6. Line and Staff Authority:
Line refers to those positions and elements of the organisation which have responsibility and authority and are accountable for accomplishment of the primary objectives.
The term “staff’ has evolved in the military organisation which developed the staff assistant pattern as a means of relieving commanders to details of execution that could be handled by others.
Staff elements are those which have advisory or service function to the line manager in the attainment of primary objectives.
The staff assistant or specialist provides advice and technical support to the line manager, but no direct authority or personnel under him.
Where two or more people work together, the distinction between line and staff is a means of determining who makes decisions directly related to the attainment of the end results, and who provides advice and service in helping in the process.
The essence of line authority is the direct chain (or line) of command, from the top level of authority through each successive level, called scalar chain.
The line manger has the authority to accept, alter or reject the advice and technical expertise of an advisory or technical staff. But whether he accepts or rejects the advice, the ultimate responsibility for the end results is his alone.
It should be remembered that almost every officer who holds a staff position, i.e. in-charge of a staff department (e.g. personnel or finances) also may have charge of several workers within his own department, and exercise line authority within that department.
The line and staff authority relationship is emphasised in organisations in which much reliance is placed on frequent conferences of heads of departments and specialists from other departments. Organisational charts and job descriptions should contain clear statements as to the nature of each position to avoid ambiguity.
In an organisation, a single position might serve as line, staff and functional at the same time but for different phases or activities.

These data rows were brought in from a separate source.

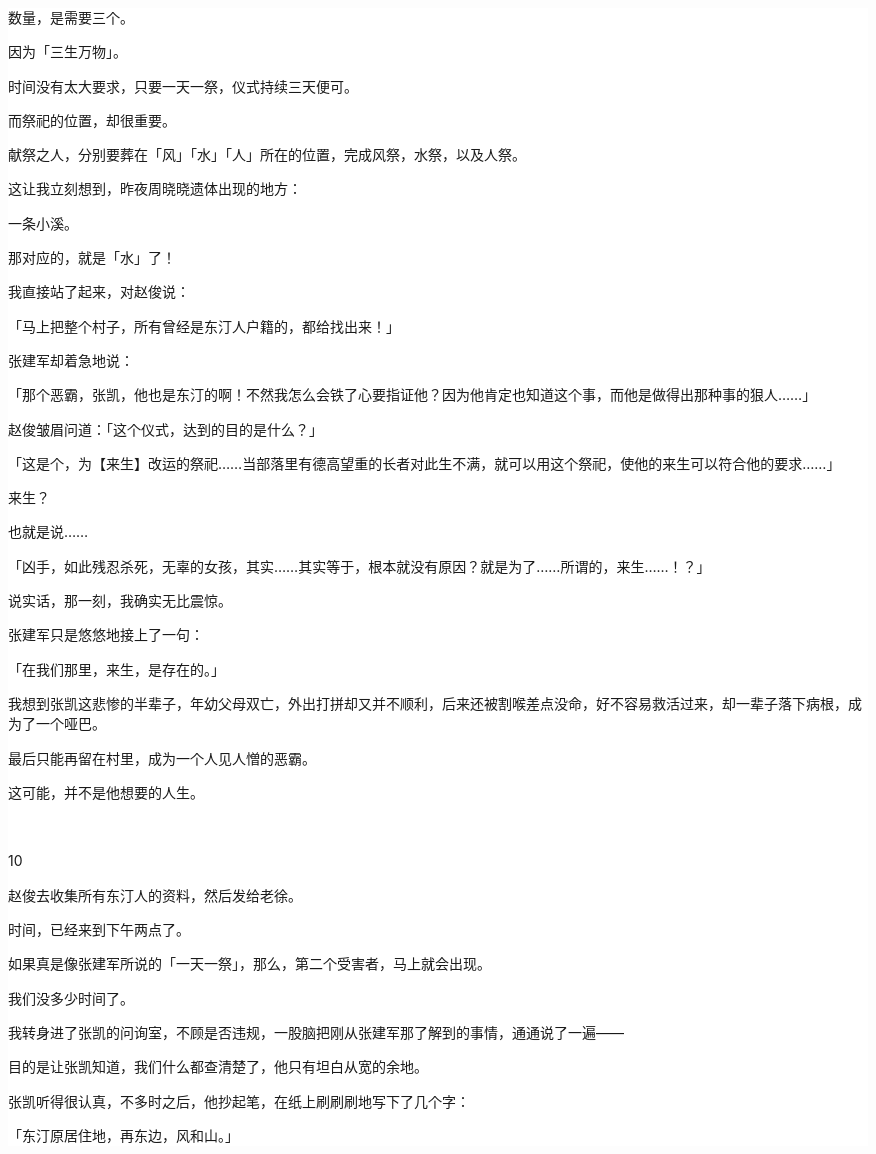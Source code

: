 数量，是需要三个。

因为「三生万物」。

时间没有太大要求，只要一天一祭，仪式持续三天便可。

而祭祀的位置，却很重要。

献祭之人，分别要葬在「风」「水」「人」所在的位置，完成风祭，水祭，以及人祭。

这让我立刻想到，昨夜周晓晓遗体出现的地方：

一条小溪。

那对应的，就是「水」了！

我直接站了起来，对赵俊说：

「马上把整个村子，所有曾经是东汀人户籍的，都给找出来！」

张建军却着急地说：

「那个恶霸，张凯，他也是东汀的啊！不然我怎么会铁了心要指证他？因为他肯定也知道这个事，而他是做得出那种事的狠人……」

赵俊皱眉问道：「这个仪式，达到的目的是什么？」

「这是个，为【来生】改运的祭祀……当部落里有德高望重的长者对此生不满，就可以用这个祭祀，使他的来生可以符合他的要求……」

来生？

也就是说……

「凶手，如此残忍杀死，无辜的女孩，其实……其实等于，根本就没有原因？就是为了……所谓的，来生……！？」

说实话，那一刻，我确实无比震惊。

张建军只是悠悠地接上了一句：

「在我们那里，来生，是存在的。」

我想到张凯这悲惨的半辈子，年幼父母双亡，外出打拼却又并不顺利，后来还被割喉差点没命，好不容易救活过来，却一辈子落下病根，成为了一个哑巴。

最后只能再留在村里，成为一个人见人憎的恶霸。

这可能，并不是他想要的人生。

 

10

赵俊去收集所有东汀人的资料，然后发给老徐。

时间，已经来到下午两点了。

如果真是像张建军所说的「一天一祭」，那么，第二个受害者，马上就会出现。

我们没多少时间了。

我转身进了张凯的问询室，不顾是否违规，一股脑把刚从张建军那了解到的事情，通通说了一遍——

目的是让张凯知道，我们什么都查清楚了，他只有坦白从宽的余地。

张凯听得很认真，不多时之后，他抄起笔，在纸上刷刷刷地写下了几个字：

「东汀原居住地，再东边，风和山。」
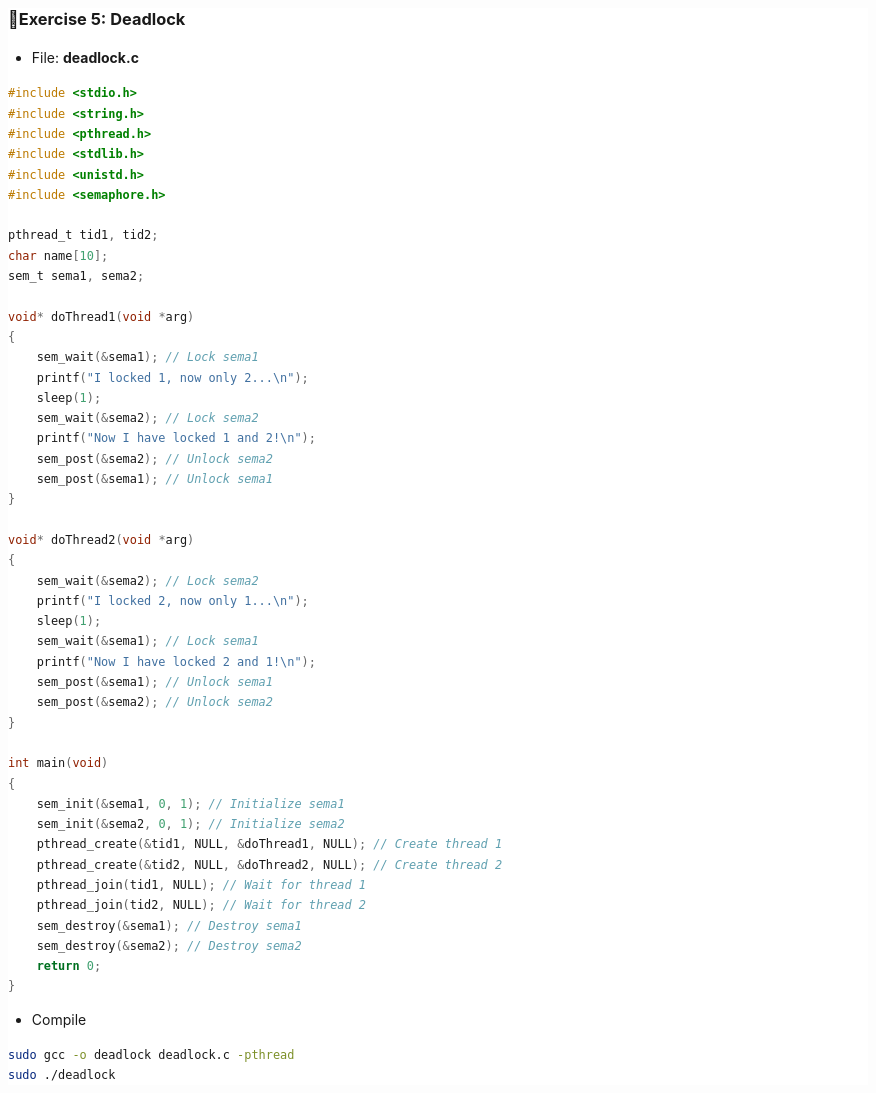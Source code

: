 ### 📝Exercise 5: Deadlock

- File: **deadlock.c**
```c
#include <stdio.h>
#include <string.h>
#include <pthread.h>
#include <stdlib.h>
#include <unistd.h>
#include <semaphore.h>

pthread_t tid1, tid2;
char name[10];
sem_t sema1, sema2;

void* doThread1(void *arg)
{
	sem_wait(&sema1); // Lock sema1
	printf("I locked 1, now only 2...\n");
	sleep(1);
	sem_wait(&sema2); // Lock sema2
	printf("Now I have locked 1 and 2!\n");
	sem_post(&sema2); // Unlock sema2
	sem_post(&sema1); // Unlock sema1
}  

void* doThread2(void *arg)
{
	sem_wait(&sema2); // Lock sema2
	printf("I locked 2, now only 1...\n");
	sleep(1);
	sem_wait(&sema1); // Lock sema1
	printf("Now I have locked 2 and 1!\n");
	sem_post(&sema1); // Unlock sema1
	sem_post(&sema2); // Unlock sema2
}

int main(void)
{
    sem_init(&sema1, 0, 1); // Initialize sema1
    sem_init(&sema2, 0, 1); // Initialize sema2
    pthread_create(&tid1, NULL, &doThread1, NULL); // Create thread 1
    pthread_create(&tid2, NULL, &doThread2, NULL); // Create thread 2
    pthread_join(tid1, NULL); // Wait for thread 1
    pthread_join(tid2, NULL); // Wait for thread 2
    sem_destroy(&sema1); // Destroy sema1
    sem_destroy(&sema2); // Destroy sema2
    return 0;
}
```

- Compile
```bash
sudo gcc -o deadlock deadlock.c -pthread
sudo ./deadlock
```
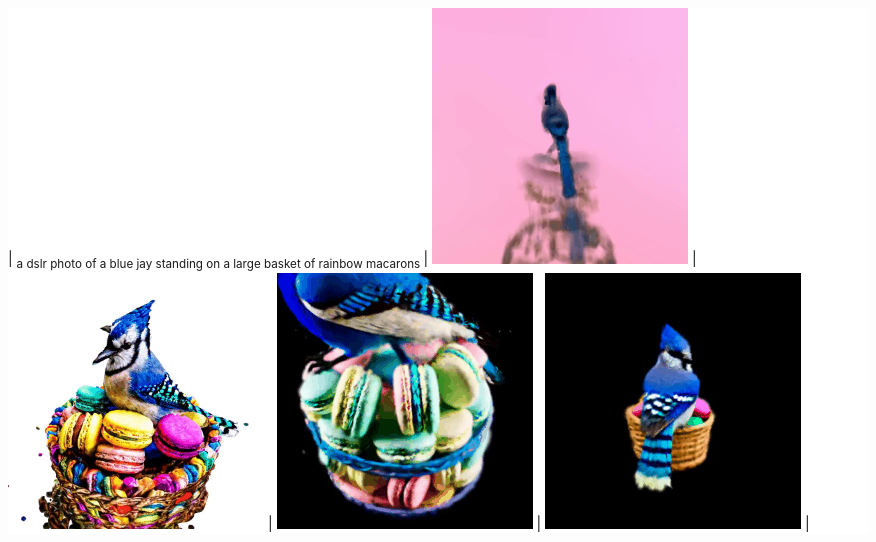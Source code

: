 | <sub> a dslr photo of a blue jay standing on a large basket of rainbow macarons </sub> | <img src="viz/e2fe5b5f-39da-40e7-9599-5206da0dd217.gif"/> | <img src="viz/86a6d4b4-c6f6-4c2c-8c42-2452d60ef6fe.gif"/> | <img src="viz/c708b7f9-dc4f-413e-b4d6-d6767a693eac.gif"/> | <img src="viz/487d4562-9cd7-4812-b3b5-3d52b5f3c455.gif"/> |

For example, the financial officer gives financial advice (staff) to the chief executive, supervises his own accounts department of a number of personnel (line), and sets specific accounting procedures for all lower levels with his own special authority (functional).
In spite of the confusion about line and staff, the distinction seems important. Line and staff is a matter of authority relationships, the activities do not characterise a department as line or staff. Line organisation is the backbone of the hierarchy. Staff and functional organisation merely supplement the line.
7. The Span of Management:
This concept focuses on the recognition that there is a limit to the number of individuals whose activities can be coordinated and controlled effectively by one manager.
Certain factors which influence the span of management for any superior-subordinate relationship are given below.
However, it is not necessarily true that a smaller span results in better management or vice versa. There are too many underlying variables in a management situation to conclude that there are a particular number of subordinates which a manager can effectively supervise.